State Dept. warns Americans not to visit NKorea, says few ex-presidents available for rescues

By Matthew Lee, AP
Friday, August 27, 2010

US implores Americans not to visit NKorea

WASHINGTON — The State Department on Friday urged Americans to respect its warning against traveling to North Korea, saying in a cheeky Twitter message that there are not too many former U.S. presidents left available for rescue missions.

In a Tweet posted shortly after former President Jimmy Carter arrived in Boston from North Korea with American Aijalon Gomes who had been detained in the communist country for seven months, State Department spokesman P.J. Crowley said: “Americans should heed our travel warning and avoid North Korea. We only have a handful of former presidents.”

His message referred to the fact that Carter was the second former U.S. president to travel to North Korea in the past year to win the release of American citizens imprisoned there. Last August, former President Bill Clinton secured the release of two television reporters who had been arrested for illegally entering North Korea.

Carter’s trip means that the only living former presidents not to have rescued Americans imprisoned in North Korea are George H.W. Bush and his son, George W. Bush.

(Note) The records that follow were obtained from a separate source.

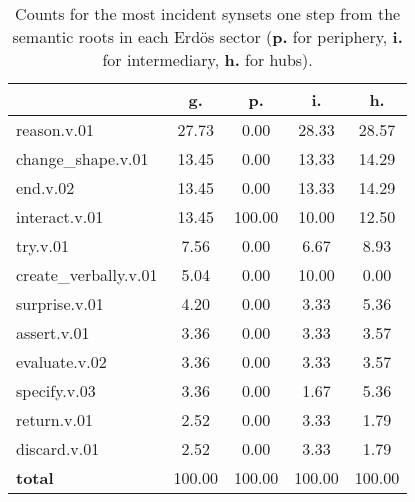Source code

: \begin{table}[h!]
\begin{center}
\begin{tabular}{| l || c | c | c | c |}\hline
 & {\bf g.} & {\bf p.} & {\bf i.} & {\bf h.} \\\hline\hline
reason.v.01 & 27.73  & 0.00  & 28.33  & 28.57 \\\hline
change\_shape.v.01 & 13.45  & 0.00  & 13.33  & 14.29 \\\hline
end.v.02 & 13.45  & 0.00  & 13.33  & 14.29 \\\hline
interact.v.01 & 13.45  & 100.00  & 10.00  & 12.50 \\\hline
try.v.01 & 7.56  & 0.00  & 6.67  & 8.93 \\\hline
create\_verbally.v.01 & 5.04  & 0.00  & 10.00  & 0.00 \\\hline
surprise.v.01 & 4.20  & 0.00  & 3.33  & 5.36 \\\hline
assert.v.01 & 3.36  & 0.00  & 3.33  & 3.57 \\\hline
evaluate.v.02 & 3.36  & 0.00  & 3.33  & 3.57 \\\hline
specify.v.03 & 3.36  & 0.00  & 1.67  & 5.36 \\\hline
return.v.01 & 2.52  & 0.00  & 3.33  & 1.79 \\\hline
discard.v.01 & 2.52  & 0.00  & 3.33  & 1.79 \\\hline\hline
{{\bf total}} & 100.00  & 100.00  & 100.00  & 100.00 \\\hline
\end{tabular}
\caption{Counts for the most incident synsets one step from the semantic roots in each Erd\"os sector ({\bf p.} for periphery, {\bf i.} for intermediary, {\bf h.} for hubs).}
\end{center}
\end{table}
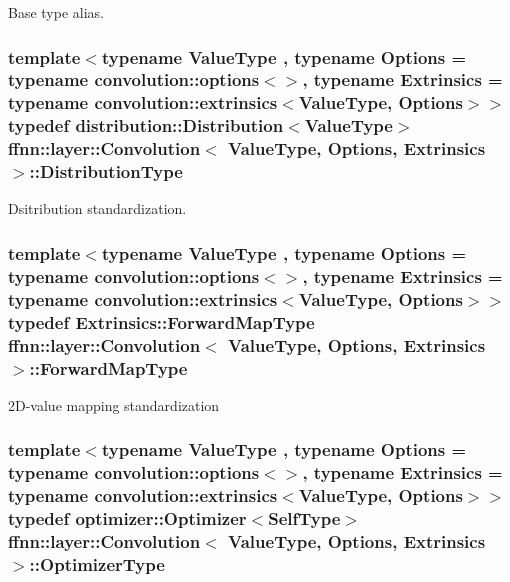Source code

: Base type alias. 

\hypertarget{classffnn_1_1layer_1_1_convolution_a9c7844d7a6397adba38599846f7ba75c}{
\subsubsection[{Distribution\-Type}]{\setlength{\rightskip}{0pt plus 5cm}template$<$typename Value\-Type , typename Options  = typename convolution\-::options$<$$>$, typename Extrinsics  = typename convolution\-::extrinsics$<$\-Value\-Type, Options$>$$>$ typedef {\bf distribution\-::\-Distribution}$<$Value\-Type$>$ {\bf ffnn\-::layer\-::\-Convolution}$<$ Value\-Type, Options, Extrinsics $>$\-::{\bf Distribution\-Type}}}\label{classffnn_1_1layer_1_1_convolution_a9c7844d7a6397adba38599846f7ba75c}


Dsitribution standardization. 

\hypertarget{classffnn_1_1layer_1_1_convolution_a5042d4aa0d40a1f1b719340eb5e62edc}{
\subsubsection[{Forward\-Map\-Type}]{\setlength{\rightskip}{0pt plus 5cm}template$<$typename Value\-Type , typename Options  = typename convolution\-::options$<$$>$, typename Extrinsics  = typename convolution\-::extrinsics$<$\-Value\-Type, Options$>$$>$ typedef Extrinsics\-::\-Forward\-Map\-Type {\bf ffnn\-::layer\-::\-Convolution}$<$ Value\-Type, Options, Extrinsics $>$\-::{\bf Forward\-Map\-Type}}}\label{classffnn_1_1layer_1_1_convolution_a5042d4aa0d40a1f1b719340eb5e62edc}


2\-D-\/value mapping standardization 

\hypertarget{classffnn_1_1layer_1_1_convolution_a2daee819da77dc38cb3861397a02903c}{
\subsubsection[{Optimizer\-Type}]{\setlength{\rightskip}{0pt plus 5cm}template$<$typename Value\-Type , typename Options  = typename convolution\-::options$<$$>$, typename Extrinsics  = typename convolution\-::extrinsics$<$\-Value\-Type, Options$>$$>$ typedef {\bf optimizer\-::\-Optimizer}$<${\bf Self\-Type}$>$ {\bf ffnn\-::layer\-::\-Convolution}$<$ Value\-Type, Options, Extrinsics $>$\-::{\bf Optimizer\-Type}}}\label{classffnn_1_1layer_1_1_convolution_a2daee819da77dc38cb3861397a02903c}


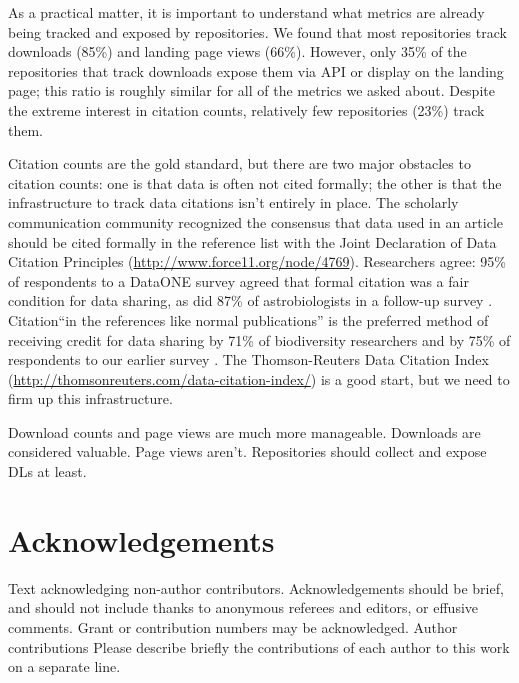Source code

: \documentclass[english]{article}
\begin{document}
As a practical matter, it is important to understand what metrics are already being tracked and exposed by repositories. 
We found that most repositories track downloads (85\%) and landing page views (66\%). 
However, only 35\% of the repositories that track downloads expose them via API or display on the landing page; this ratio is roughly similar for all of the metrics we asked about. 
Despite the extreme interest in citation counts, relatively few repositories (23\%) track them. 


Citation counts are the gold standard, but there are two major obstacles to citation counts: one is that data is often not cited formally; the other is that the infrastructure to track data citations isn't entirely in place.
The scholarly communication community recognized the consensus that data used in an article should be cited formally in the reference list with the Joint Declaration of Data Citation Principles (\url{http://www.force11.org/node/4769}). 
Researchers agree: 95\% of respondents to a DataONE survey agreed that formal citation was a fair condition for data sharing, as did 87\% of astrobiologists in a follow-up survey \cite{@tenopir_data_2011, @aydinoglu_data_2014}. 
Citation``in the references like normal publications'' is the preferred method of receiving credit for data sharing by 71\% of biodiversity researchers and by 75\% of respondents to our earlier survey \cite{@enke_users_2012, @kratz_researcher_2015}.
The Thomson-Reuters Data Citation Index (\url{http://thomsonreuters.com/data-citation-index/}) is a good start, but we need to firm up this infrastructure.

Download counts and page views are much more manageable.
Downloads are considered valuable.
Page views aren't.
Repositories should collect and expose DLs at least.



\section*{Acknowledgements}


Text acknowledging non-author contributors. Acknowledgements should
be brief, and should not include thanks to anonymous referees and
editors, or effusive comments. Grant or contribution numbers may be
acknowledged. Author contributions Please describe briefly the contributions
of each author to this work on a separate line. 
\end{document}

Immediately after Carter flew out of the North Korean capital of Pyongyang with Gomes late Thursday, the State Department renewed its long-standing warning for Americans not to visit the country.

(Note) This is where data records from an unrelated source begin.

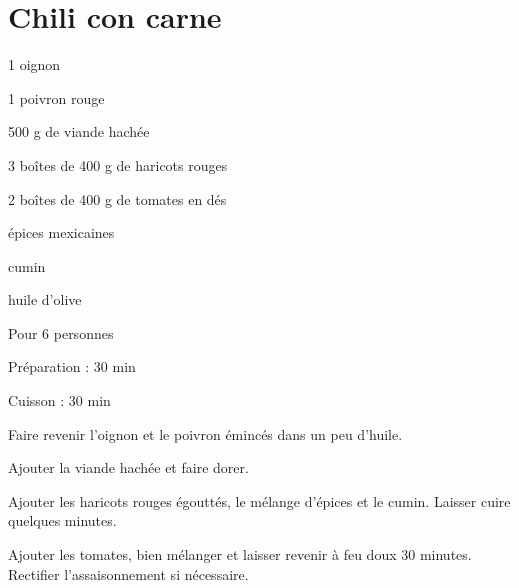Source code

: \section[\normalsize{Chili con carne}]{Chili con carne}

\begin{ingredients}
\item 1 oignon
\item 1 poivron rouge
\item 500 g de viande hach\'ee
\item 3 bo\^ites de 400 g de haricots rouges
\item 2 bo\^ites de 400 g de tomates en d\'es
\item \'epices mexicaines
\item cumin
\item huile d'olive
\end{ingredients}
\begin{infos}
\item Pour 6 personnes
\item Préparation : 30 min
\item Cuisson : 30 min
\end{infos}
\begin{etapes}
\item Faire revenir l'oignon et le poivron \'eminc\'es dans un peu d'huile. 
\item Ajouter la viande hach\'ee et faire dorer.
\item Ajouter les haricots rouges \'egoutt\'es, le m\'elange d'\'epices et le cumin. Laisser cuire quelques minutes.
\item Ajouter les tomates, bien m\'elanger et laisser revenir \`a feu doux 30 minutes. Rectifier l'assaisonnement si n\'ecessaire.
\end{etapes}
\begin{conseils}
\end{conseils}

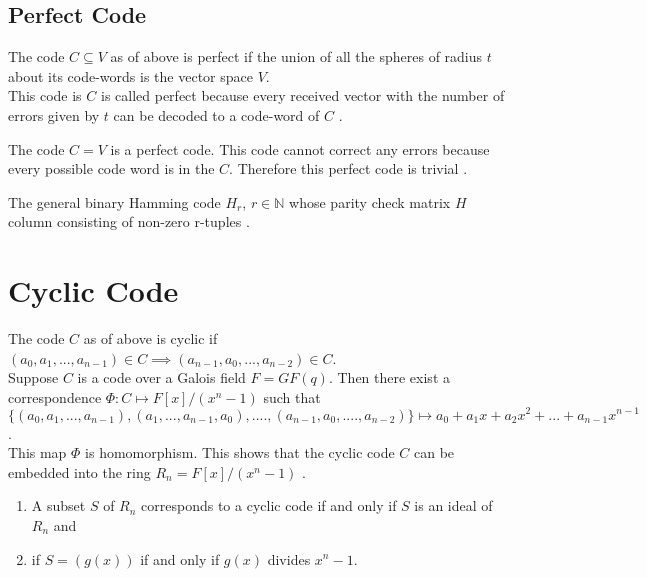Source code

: \subsection{Perfect Code}
The code \(C \subseteq V\) as of above is perfect if the union of all the spheres of radius \(t\) about its code-words is the vector space \(V\).\\
This code is \(C\) is called perfect because every received vector with the number of errors given by \(t\) can be decoded to a code-word of \(C\) \cite{error_correct}.

\begin{example}
  The code \(C=V\) is a perfect code. This code cannot correct any errors because every possible code word is in the \(C\). Therefore this perfect code is trivial \cite{error_correct}.
\end{example}

\begin{example}
  The general binary Hamming code \(H_r\), \(r \in \mathbb{N}\) whose parity check matrix \(H\) column consisting of non-zero r-tuples \cite{error_correct}.
\end{example}

\section{Cyclic Code}
The code \(C\) as of above is cyclic if \((a_0,a_1,...,a_{n-1}) \in C \implies (a_{n-1},a_0,...,a_{n-2}) \in C\).\\

Suppose \(C\) is a code over a Galois field \(F=GF(q)\). Then there exist a correspondence \(\Phi : C \mapsto F[x]/(x^n-1)\) such that \(\{(a_0,a_1,...,a_{n-1}),(a_1,...,a_{n-1},a_0),....,(a_{n-1},a_0,....,a_{n-2})\} \longmapsto a_0+a_1x+a_2x^2+...+a_{n-1}x^{n-1}\). \\

This map \(\Phi\) is homomorphism. This shows that the cyclic code \(C\) can be embedded into the ring \(R_n=F[x]/(x^n-1)\) \cite{error_correct}.
\vspace{5mm}
\begin{theorem} \cite{error_correct}
  \begin{enumerate}
  \item A subset \(S\) of \(R_n\) corresponds to a cyclic code if and only if \(S\) is an ideal of \(R_n\) and
  \item if \(S=(g(x))\) if and only if  \(g(x)\) divides \(x^n-1\).
  \end{enumerate}
\end{theorem}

“Travel by U.S. citizens to North Korea is not routine, and U.S. citizens crossing into North Korea without proper documentation, even accidentally, have been subject to arrest and long-term detention,” the warning said in bold letters.

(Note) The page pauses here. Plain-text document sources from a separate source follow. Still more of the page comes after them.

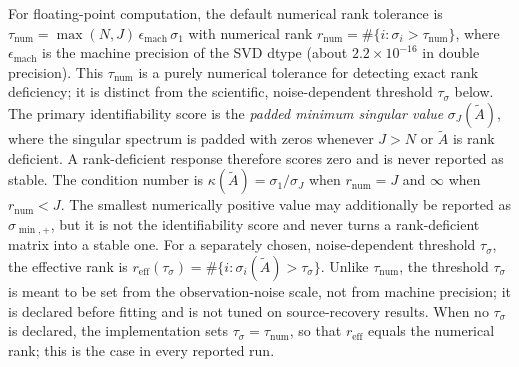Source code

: For floating-point computation, the default numerical rank tolerance is
\(\tau_{\mathrm{num}}=\max(N,J)\,\epsilon_{\mathrm{mach}}\,\sigma_1\) with
numerical rank \(r_{\mathrm{num}}=\#\{i:\sigma_i>\tau_{\mathrm{num}}\}\),
where \(\epsilon_{\mathrm{mach}}\) is the machine precision of the SVD dtype
(about \(2.2\times10^{-16}\) in double precision).  This
\(\tau_{\mathrm{num}}\) is a purely numerical tolerance for detecting exact rank
deficiency; it is distinct from the scientific, noise-dependent threshold
\(\tau_\sigma\) below.  The primary identifiability score is the
\emph{padded minimum singular value} \(\sigma_J(\widetilde A)\), where the
singular spectrum is padded with zeros whenever \(J>N\) or
\(\widetilde A\) is rank deficient.  A rank-deficient response therefore
scores zero and is never reported as stable.
The condition number is \(\kappa(\widetilde A)=\sigma_1/\sigma_J\) when
\(r_{\mathrm{num}}=J\) and \(\infty\) when \(r_{\mathrm{num}}<J\).
The smallest numerically positive value may additionally be reported as
\(\sigma_{\min,+}\), but it is not the identifiability score and never turns a
rank-deficient matrix into a stable one.  For a separately chosen,
noise-dependent threshold \(\tau_\sigma\), the effective rank is
\(r_{\mathrm{eff}}(\tau_\sigma)
=\#\{i:\sigma_i(\widetilde A)>\tau_\sigma\}\).
Unlike \(\tau_{\mathrm{num}}\), the threshold \(\tau_\sigma\) is meant to be set
from the observation-noise scale, not from machine precision; it is declared before
fitting and is not tuned on source-recovery results.  When no \(\tau_\sigma\) is
declared, the implementation sets \(\tau_\sigma=\tau_{\mathrm{num}}\), so that
\(r_{\mathrm{eff}}\) equals the numerical rank; this is the case in every reported
run.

Gomes who entered North Korea illegally in January was convicted and sentenced to a hefty fine and eight years of hard labor. The U.S. had appealed for his release on humanitarian grounds for months before Carter’s visit.

Crowley said that although the U.S. appreciated the resolution of the Gomes’ case, it was still concerned about North Korea’s “broader behavior,” a reference to its nuclear weapons program and belligerent attitude and actions toward South Korea.